Keine Abrechnung mit Hofmannsthal
Wolf ist es nicht um eine Abrechnung mit Hofmannsthal bestellt. Im Gegenteil: Er versucht, den Gründen für die antimodernistische Wende in den Schriften des Verfassers des - deutlich früheren - „Chandos-Briefs“, immerhin einen der Schlüsseltexte zum Schreiben der Moderne, auf die Spur zu kommen. Wolf arbeitet die Positionskämpfe im Werden der Salzburger Festspiele heraus - ein Kampf, der sich nicht zuletzt ja auch innerhalb Österreichs und der ewig über dem Land liegenden Spannung zwischen Ruralem und Urbanem abspielt.

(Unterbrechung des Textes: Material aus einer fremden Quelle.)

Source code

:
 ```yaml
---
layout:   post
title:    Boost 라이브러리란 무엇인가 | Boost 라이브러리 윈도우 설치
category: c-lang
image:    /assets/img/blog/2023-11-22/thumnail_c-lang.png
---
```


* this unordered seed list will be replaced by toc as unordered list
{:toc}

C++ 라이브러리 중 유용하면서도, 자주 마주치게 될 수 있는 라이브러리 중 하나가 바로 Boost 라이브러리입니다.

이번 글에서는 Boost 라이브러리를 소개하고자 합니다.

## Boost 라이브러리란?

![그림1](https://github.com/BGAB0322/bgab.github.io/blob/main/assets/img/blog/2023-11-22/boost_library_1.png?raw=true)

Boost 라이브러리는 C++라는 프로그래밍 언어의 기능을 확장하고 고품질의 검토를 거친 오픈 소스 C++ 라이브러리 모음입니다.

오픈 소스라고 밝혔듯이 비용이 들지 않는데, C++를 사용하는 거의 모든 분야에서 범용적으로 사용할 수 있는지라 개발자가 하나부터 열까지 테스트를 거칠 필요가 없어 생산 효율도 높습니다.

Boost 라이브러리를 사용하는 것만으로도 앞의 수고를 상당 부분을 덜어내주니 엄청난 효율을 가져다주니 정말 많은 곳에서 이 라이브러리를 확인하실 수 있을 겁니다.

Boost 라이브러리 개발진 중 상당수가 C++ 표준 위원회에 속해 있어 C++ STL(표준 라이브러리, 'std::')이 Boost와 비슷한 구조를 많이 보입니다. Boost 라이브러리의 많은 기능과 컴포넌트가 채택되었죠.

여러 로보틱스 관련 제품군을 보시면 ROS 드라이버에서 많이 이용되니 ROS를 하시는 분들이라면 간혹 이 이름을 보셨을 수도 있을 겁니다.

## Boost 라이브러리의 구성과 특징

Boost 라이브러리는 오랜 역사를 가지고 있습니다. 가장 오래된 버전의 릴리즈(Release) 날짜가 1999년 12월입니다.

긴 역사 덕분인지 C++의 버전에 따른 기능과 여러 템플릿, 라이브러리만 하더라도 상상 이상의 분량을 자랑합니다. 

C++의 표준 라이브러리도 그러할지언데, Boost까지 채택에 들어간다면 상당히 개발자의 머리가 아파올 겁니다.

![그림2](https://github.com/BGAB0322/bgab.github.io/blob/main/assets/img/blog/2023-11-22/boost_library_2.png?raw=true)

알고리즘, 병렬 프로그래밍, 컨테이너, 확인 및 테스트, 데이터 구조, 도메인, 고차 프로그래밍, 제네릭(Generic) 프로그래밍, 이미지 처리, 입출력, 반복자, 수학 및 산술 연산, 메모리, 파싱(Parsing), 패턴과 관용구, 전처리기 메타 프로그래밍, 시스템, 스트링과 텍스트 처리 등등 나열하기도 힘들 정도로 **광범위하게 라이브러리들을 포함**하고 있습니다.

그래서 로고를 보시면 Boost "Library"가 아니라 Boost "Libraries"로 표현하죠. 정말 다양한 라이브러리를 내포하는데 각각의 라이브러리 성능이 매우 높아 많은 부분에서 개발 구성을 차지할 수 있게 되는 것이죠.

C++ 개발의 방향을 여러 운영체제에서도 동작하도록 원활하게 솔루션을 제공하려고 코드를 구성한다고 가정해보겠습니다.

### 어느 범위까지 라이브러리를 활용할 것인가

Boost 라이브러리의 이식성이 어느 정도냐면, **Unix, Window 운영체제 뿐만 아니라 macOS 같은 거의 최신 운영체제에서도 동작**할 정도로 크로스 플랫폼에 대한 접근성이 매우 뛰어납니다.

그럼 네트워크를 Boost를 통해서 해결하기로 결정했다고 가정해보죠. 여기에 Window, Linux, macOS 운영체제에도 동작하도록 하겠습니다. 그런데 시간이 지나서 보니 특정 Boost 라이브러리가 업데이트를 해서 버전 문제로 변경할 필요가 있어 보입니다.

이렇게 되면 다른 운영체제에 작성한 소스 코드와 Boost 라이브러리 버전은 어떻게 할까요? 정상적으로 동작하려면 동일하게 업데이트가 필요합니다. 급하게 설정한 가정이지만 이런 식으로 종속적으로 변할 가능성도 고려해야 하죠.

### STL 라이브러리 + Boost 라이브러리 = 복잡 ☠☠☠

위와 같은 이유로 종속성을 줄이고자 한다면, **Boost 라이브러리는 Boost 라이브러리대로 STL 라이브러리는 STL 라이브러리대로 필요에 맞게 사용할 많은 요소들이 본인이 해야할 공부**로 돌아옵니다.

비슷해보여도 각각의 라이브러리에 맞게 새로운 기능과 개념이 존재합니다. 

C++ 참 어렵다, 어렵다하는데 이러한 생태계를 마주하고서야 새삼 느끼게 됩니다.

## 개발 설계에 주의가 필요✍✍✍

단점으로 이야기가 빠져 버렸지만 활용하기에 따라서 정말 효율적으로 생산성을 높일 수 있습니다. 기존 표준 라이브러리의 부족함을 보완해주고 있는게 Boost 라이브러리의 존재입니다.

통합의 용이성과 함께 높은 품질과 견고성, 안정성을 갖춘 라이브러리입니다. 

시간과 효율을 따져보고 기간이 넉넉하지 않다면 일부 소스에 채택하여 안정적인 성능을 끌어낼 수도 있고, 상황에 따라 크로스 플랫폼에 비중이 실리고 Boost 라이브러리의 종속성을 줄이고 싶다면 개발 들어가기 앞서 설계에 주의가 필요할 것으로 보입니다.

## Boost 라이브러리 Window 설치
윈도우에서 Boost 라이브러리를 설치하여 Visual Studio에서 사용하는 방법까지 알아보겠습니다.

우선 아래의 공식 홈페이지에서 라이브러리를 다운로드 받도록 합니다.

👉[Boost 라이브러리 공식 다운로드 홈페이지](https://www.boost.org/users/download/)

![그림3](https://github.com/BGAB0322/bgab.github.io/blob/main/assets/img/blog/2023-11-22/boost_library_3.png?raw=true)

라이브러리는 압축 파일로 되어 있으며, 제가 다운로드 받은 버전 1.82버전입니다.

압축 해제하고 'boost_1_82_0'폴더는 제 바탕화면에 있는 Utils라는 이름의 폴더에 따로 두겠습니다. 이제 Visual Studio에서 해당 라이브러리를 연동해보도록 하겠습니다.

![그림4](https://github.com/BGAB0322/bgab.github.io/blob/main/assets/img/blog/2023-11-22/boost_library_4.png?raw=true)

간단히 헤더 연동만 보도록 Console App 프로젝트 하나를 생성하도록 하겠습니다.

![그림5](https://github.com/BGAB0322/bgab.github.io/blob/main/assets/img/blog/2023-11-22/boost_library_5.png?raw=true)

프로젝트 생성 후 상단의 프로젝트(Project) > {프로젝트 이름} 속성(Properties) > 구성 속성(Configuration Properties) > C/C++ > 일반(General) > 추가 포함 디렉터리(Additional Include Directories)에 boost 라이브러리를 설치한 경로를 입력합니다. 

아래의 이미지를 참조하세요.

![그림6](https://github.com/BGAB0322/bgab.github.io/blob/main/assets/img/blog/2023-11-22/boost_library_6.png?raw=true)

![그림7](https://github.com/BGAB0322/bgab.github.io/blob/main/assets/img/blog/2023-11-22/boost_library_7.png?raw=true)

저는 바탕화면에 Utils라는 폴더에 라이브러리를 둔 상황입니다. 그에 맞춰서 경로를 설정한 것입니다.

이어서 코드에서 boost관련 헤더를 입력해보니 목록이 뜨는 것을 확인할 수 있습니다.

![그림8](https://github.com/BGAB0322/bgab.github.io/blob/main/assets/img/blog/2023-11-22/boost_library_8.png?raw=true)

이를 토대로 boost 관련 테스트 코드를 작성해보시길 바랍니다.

Die „jahrhundertealte Habsburger-Dynastie“ sei nach Ende des Ersten Weltkrieges nicht mehr „als Grundlage und Garant einer eigenen österreichischen Identität zur Verfügung“ gestanden. „Neue Konsekrationsinstanzen mussten für das herz- und kopflos gewordene Gemeinwesen gesucht bzw. ‚erfunden‘ werden“, so Wolf mit Verweis auf Benedict Andersons „Imagined Communities“: „Die Gründung der Salzburger Festspiele diente nicht zuletzt der schwierigen Aufgabe, dem als ‚vorgestellte politische Gemeinschaft‘ imaginierten neuen österreichischen Staat (...) mittels einer seiner seinen Bürgern gemeinsamen Kultur zu gesellschaftlichem Dasein zu verhelfen.“
Flexible Argumentationsstränge
Hofmannsthals changierenden Festspielkonzepten, so darf man Wolfs Sortierung der frühen Salzburg-Diskurse interpretieren, ist ein gewisser Opportunismus nicht fremd: „Seine unmittelbar in der Zeit vor dem Ende des Ersten Weltkriegs verfassten frühesten Äußerungen zum Festspielprojekt waren der ausgleichenden Nationalitätenpolitik der letzten Regierungsmonate von Kaiser Karl verpflichtet. Dem entgegen propagierten Hofmannsthals deutschtümelnde Gründungstexte der ersten Nachkriegsjahre eine latent völkische Basis der Salzburger Festspiele.“
Bei der internationalen Argumentation für die Festspiele, etwa im fremdsprachigen Ausland, so erinnert Wolf, habe Hofmannsthal wieder eine „stärker ästhetisch, an der künstlerischen Moderne ausgerichtete Legitimation“ gesucht.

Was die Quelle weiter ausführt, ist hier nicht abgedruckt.